Books of 2013, #45: Ancillary Justice, by Ann Leckie

I had better luck here.

Ancillary Justice is Leckie’s first novel, which is sometimes trouble, but didn’t get in the way here at all. AJ is a wide-ranging space opera sort of thing, but with some genuinely inventive worldbuilding that I can’t say much about without being spoilery. It’s a bit of a mystery, and a bit of a quest, and a bit of an exploration of some admittedly well-explored SF ideas (“what is human?”), but the mix is right; Leckie in particular doesn’t let her enthusiasm for her world completely drown the story, which is nice.

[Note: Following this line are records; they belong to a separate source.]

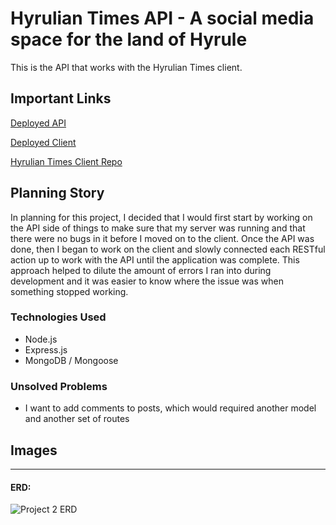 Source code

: # Hyrulian Times API - A social media space for the land of Hyrule

This is the API that works with the Hyrulian Times client.

## Important Links

[Deployed API](https://pure-savannah-85782.herokuapp.com)

[Deployed Client](https://waisath-cj.github.io/hyruliantimes-client)

[Hyrulian Times Client Repo](https://github.com/Waisath-CJ/hyruliantimes-client)

## Planning Story

In planning for this project, I decided that I would first start by working on the API side of things to make sure that my server was running and that there were no bugs in it before I moved on to the client. Once the API was done, then I began to work on the client and slowly connected each RESTful action up to work with the API until the application was complete. This approach helped to dilute the amount of errors I ran into during development and it was easier to know where the issue was when something stopped working.

### Technologies Used

- Node.js
- Express.js
- MongoDB / Mongoose

### Unsolved Problems

- I want to add comments to posts, which would required another model and another set of routes

## Images

---

#### ERD:

![Project 2 ERD](https://i.imgur.com/DTtHDCF.png) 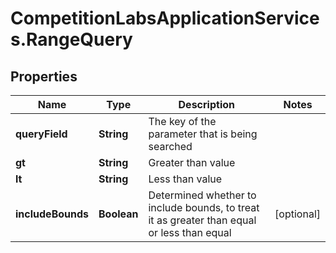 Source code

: # CompetitionLabsApplicationServices.RangeQuery

## Properties

Name | Type | Description | Notes
------------ | ------------- | ------------- | -------------
**queryField** | **String** | The key of the parameter that is being searched | 
**gt** | **String** | Greater than value | 
**lt** | **String** | Less than value | 
**includeBounds** | **Boolean** | Determined whether to include bounds, to treat it as greater than equal or less than equal | [optional] 


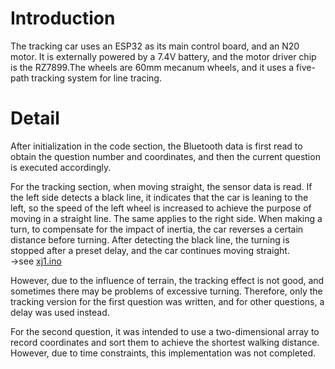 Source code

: # Introduction
The tracking car uses an ESP32 as its main control board, and an N20 motor. It is externally powered by a 7.4V battery, and the motor driver chip is the RZ7899.The wheels are 60mm mecanum wheels, and it uses a five-path tracking system for line tracing.

# Detail
After initialization in the code section, the Bluetooth data is first read to obtain the question number and coordinates, and then the current question is executed accordingly.

For the tracking section, when moving straight, the sensor data is read. If the left side detects a black line, it indicates that the car is leaning to the left, so the speed of the left wheel is increased to achieve the purpose of moving in a straight line. The same applies to the right side.
When making a turn, to compensate for the impact of inertia, the car reverses a certain distance before turning. After detecting the black line, the turning is stopped after a preset delay, and the car continues moving straight.    
→see [xj1.ino](https://github.com/xyccccccc/a413_3_16/blob/main/final.ino)

However, due to the influence of terrain, the tracking effect is not good, and sometimes there may be problems of excessive turning. Therefore, only the tracking version for the first question was written, and for other questions, a delay was used instead.

For the second question, it was intended to use a two-dimensional array to record coordinates and sort them to achieve the shortest walking distance. However, due to time constraints, this implementation was not completed.
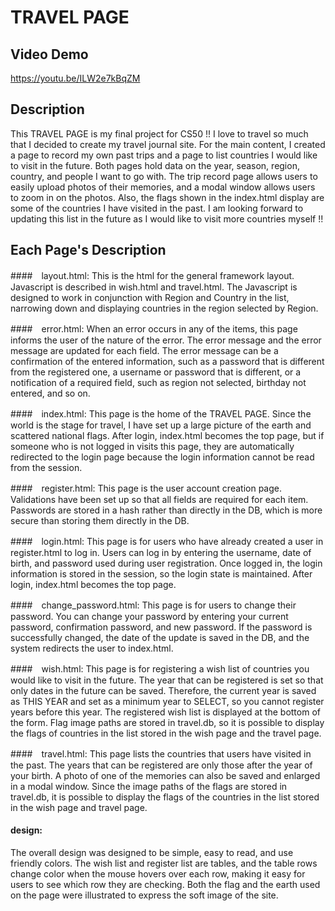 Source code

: # TRAVEL PAGE

## Video Demo

<https://youtu.be/ILW2e7kBqZM>

## Description

This TRAVEL PAGE is my final project for CS50 !!
I love to travel so much that I decided to create my travel journal site.
For the main content, I created a page to record my own past trips and a page to list countries I would like to visit in the future.
Both pages hold data on the year, season, region, country, and people I want to go with.
The trip record page allows users to easily upload photos of their memories, and a modal window allows users to zoom in on the photos.
Also, the flags shown in the index.html display are some of the countries I have visited in the past.
I am looking forward to updating this list in the future as I would like to visit more countries myself !!

## Each Page's Description

####　layout.html:
This is the html for the general framework layout.
Javascript is described in wish.html and travel.html.
The Javascript is designed to work in conjunction with Region and Country in the list, narrowing down and displaying countries in the region selected by Region.

####　error.html:
When an error occurs in any of the items, this page informs the user of the nature of the error.
The error message and the error message are updated for each field. The error message can be a confirmation of the entered information, such as a password that is different from the registered one, a username or password that is different, or a notification of a required field, such as region not selected, birthday not entered, and so on.

####　index.html:
This page is the home of the TRAVEL PAGE.
Since the world is the stage for travel, I have set up a large picture of the earth and scattered national flags.
After login, index.html becomes the top page, but if someone who is not logged in visits this page, they are automatically redirected to the login page because the login information cannot be read from the session.

####　register.html:
This page is the user account creation page.
Validations have been set up so that all fields are required for each item.
Passwords are stored in a hash rather than directly in the DB, which is more secure than storing them directly in the DB.

####　login.html:
This page is for users who have already created a user in register.html to log in.
Users can log in by entering the username, date of birth, and password used during user registration.
Once logged in, the login information is stored in the session, so the login state is maintained.
After login, index.html becomes the top page.

####　change_password.html:
This page is for users to change their password.
You can change your password by entering your current password, confirmation password, and new password.
If the password is successfully changed, the date of the update is saved in the DB, and the system redirects the user to index.html.

####　wish.html:
This page is for registering a wish list of countries you would like to visit in the future.
The year that can be registered is set so that only dates in the future can be saved. Therefore, the current year is saved as THIS YEAR and set as a minimum year to SELECT, so you cannot register years before this year.
The registered wish list is displayed at the bottom of the form.
Flag image paths are stored in travel.db, so it is possible to display the flags of countries in the list stored in the wish page and the travel page.

####　travel.html:
This page lists the countries that users have visited in the past.
The years that can be registered are only those after the year of your birth.
A photo of one of the memories can also be saved and enlarged in a modal window.
Since the image paths of the flags are stored in travel.db, it is possible to display the flags of the countries in the list stored in the wish page and travel page.

#### design:
The overall design was designed to be simple, easy to read, and use friendly colors.
The wish list and register list are tables, and the table rows change color when the mouse hovers over each row, making it easy for users to see which row they are checking.
Both the flag and the earth used on the page were illustrated to express the soft image of the site.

This is not to say there aren’t issues here. AJ is getting lots of attention for the way it deals with gender in language. Our narrator spends lots of time conversing in a language not his own, and a key difference between his tongue and the one he frequently speaks is that his own is vastly less gendered. Couple this with the facts that gender in the world(s) of the book is (a) not obvious in most cultures and (b) varies in presentation when it is and (c) not an indicator of position, and Leckie has set the stage for a novel that also tweaks expectations about gender in the reader, or at least that’s what it feels like she’s trying to do.

In my experience, though, shifting between “he” and “she” when referring to the same character is just jarring, and makes it pointlessly more difficult to track the actual story. I said Leckie didn’t let her ideas get in the way, and this is mostly true, but the gender thing here is (while well intentioned) enough of an “aren’t I cute” move that I’d dock her a letter grade even though I’m generally sympathetic to the notion that gender expectations are troublesome, and that gendered language can contribute to that, and all that comes with those ideas.

The politics of Radch space (the dominant human empire, which is quasi-feudal and very corrupt) are also a little twee and precious, but they don’t get in the way of the story here nearly as much as the pronoun trope does.

All that said, I enjoyed it mostly, and was sad to see it end, but not, I think, sad enough to pursue other works in the same universe (online references make it sound like Leckie plans more Radch works).

(Avoid online discussion of this book, even in places like IO9 or Goodreads, if you want to avoid any spoilers at all.)